The former deputy prime minister, who was told by the Metropolitan police that his phone had been hacked 44 times, did not rule himself out when asked if he was interested on BBC1's The Andrew Marr Show.
"An interesting point," he said. "I would be throwing the cat among the pigeons… I wouldn't mind the thought of it!"
Lord Prescott praised Labour leader Ed Miliband's "leadership" of the phone-hacking scandal and said "fundamental reform" was already underway.
He dismissed the Press Complaints Commission's last two bosses as being "pretty useless", citing their failure to address the problem after the information commissioner's 2006 report.

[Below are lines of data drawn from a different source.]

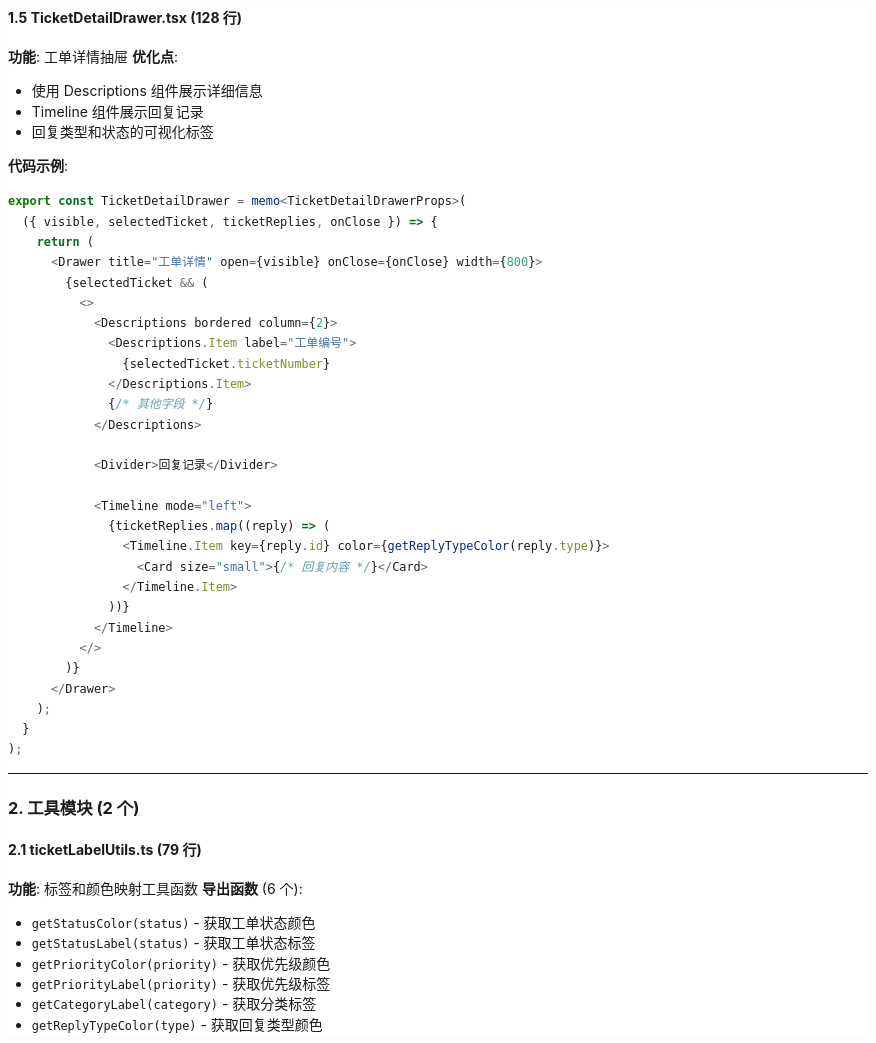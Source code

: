 #### 1.5 TicketDetailDrawer.tsx (128 行)
**功能**: 工单详情抽屉
**优化点**:
- 使用 Descriptions 组件展示详细信息
- Timeline 组件展示回复记录
- 回复类型和状态的可视化标签

**代码示例**:
```typescript
export const TicketDetailDrawer = memo<TicketDetailDrawerProps>(
  ({ visible, selectedTicket, ticketReplies, onClose }) => {
    return (
      <Drawer title="工单详情" open={visible} onClose={onClose} width={800}>
        {selectedTicket && (
          <>
            <Descriptions bordered column={2}>
              <Descriptions.Item label="工单编号">
                {selectedTicket.ticketNumber}
              </Descriptions.Item>
              {/* 其他字段 */}
            </Descriptions>

            <Divider>回复记录</Divider>

            <Timeline mode="left">
              {ticketReplies.map((reply) => (
                <Timeline.Item key={reply.id} color={getReplyTypeColor(reply.type)}>
                  <Card size="small">{/* 回复内容 */}</Card>
                </Timeline.Item>
              ))}
            </Timeline>
          </>
        )}
      </Drawer>
    );
  }
);
```

---

### 2. 工具模块 (2 个)

#### 2.1 ticketLabelUtils.ts (79 行)
**功能**: 标签和颜色映射工具函数
**导出函数** (6 个):
- `getStatusColor(status)` - 获取工单状态颜色
- `getStatusLabel(status)` - 获取工单状态标签
- `getPriorityColor(priority)` - 获取优先级颜色
- `getPriorityLabel(priority)` - 获取优先级标签
- `getCategoryLabel(category)` - 获取分类标签
- `getReplyTypeColor(type)` - 获取回复类型颜色
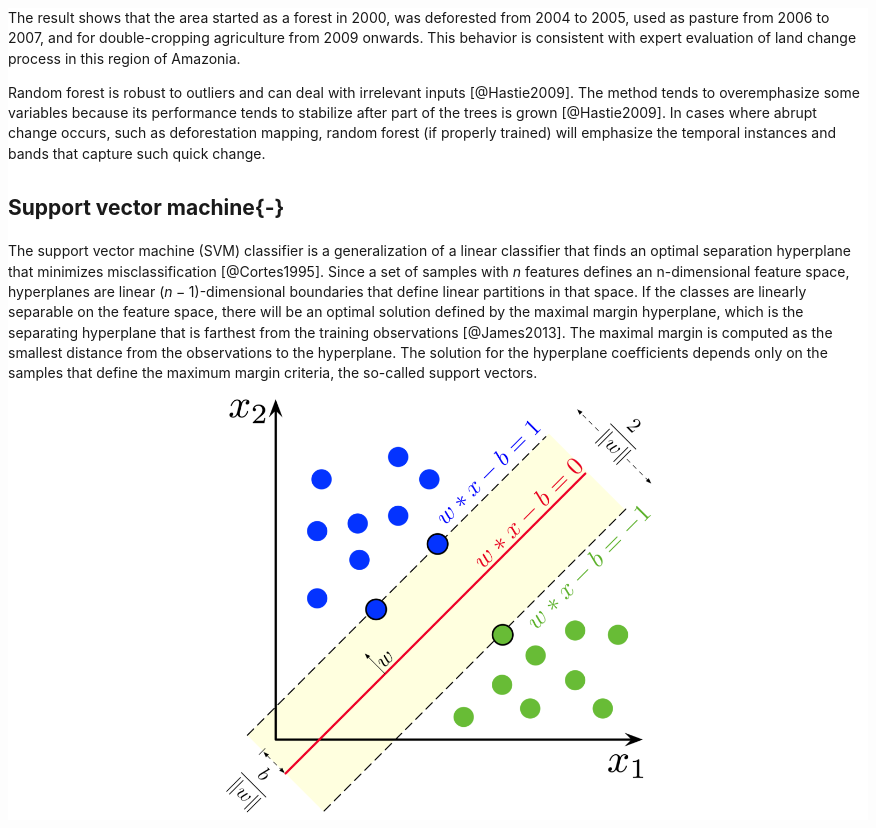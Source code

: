 The result shows that the area started as a forest in 2000, was deforested from 2004 to 2005, used as pasture from 2006 to 2007, and for double-cropping agriculture from 2009 onwards. This behavior is consistent with expert evaluation of land change process in this region of Amazonia.

Random forest is robust to outliers and can deal with irrelevant inputs [@Hastie2009]. The method tends to overemphasize some variables because its performance tends to stabilize after part of the trees is grown [@Hastie2009]. In cases where abrupt change occurs, such as deforestation mapping, random forest (if properly trained) will emphasize the temporal instances and bands that capture such quick change. 

## Support vector machine{-}

The support vector machine (SVM) classifier is a generalization of a linear classifier that finds an optimal separation hyperplane that minimizes misclassification [@Cortes1995]. Since a set of samples with $n$ features defines an n-dimensional feature space, hyperplanes are linear ${(n-1)}$-dimensional boundaries that define linear partitions in that space. If the classes are linearly separable on the feature space, there will be an optimal solution defined by the maximal margin hyperplane, which is the separating hyperplane that is farthest from the training observations [@James2013]. The maximal margin is computed as the smallest distance from the observations to the hyperplane. The solution for the hyperplane coefficients depends only on the samples that define the maximum margin criteria, the so-called support vectors.

<div class="figure" style="text-align: center">
<img src="./images/svm_margin.png" alt="Maximum-margin hyperplane and margins for an SVM trained with samples from two classes. Samples on the margin are called the support vectors. (Source: Larhmam in Wikipedia - licensed as CC-BY-SA-4.0)." width="50%" />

"The information commissioner's office looked at all this tapping, found there were 30 papers, 300-odd journalists and many hundreds of thousands of pounds being paid out," he said.
"We ignored that evidence and now we're living with the consequences."
The PCC was only permitted to be self-regulating after New Labour's proposals that it become an independent body in 1997 were "fought bitterly against" by newspaper editors, he claimed.
"We compromised and said 'if you can do it over self-regulation, let us see'. We've got the answer now… they need to have a form of regulated body."
Lord Prescott said he wanted to see a newly empowered PCC which is able to enforce "some sort of sanction" over errant publications and be properly independent of newspaper influence.
The PCC's current board consists of seven editors and ten 'ordinary' people.
"What we can't have is the one that was totally controlled in the self-regulatory manner," Lord Prescott said.
"We need to go back to what was proposed in 1997 so we get a proper balance between public interest and private interest which the editors of this country… have totally ignored."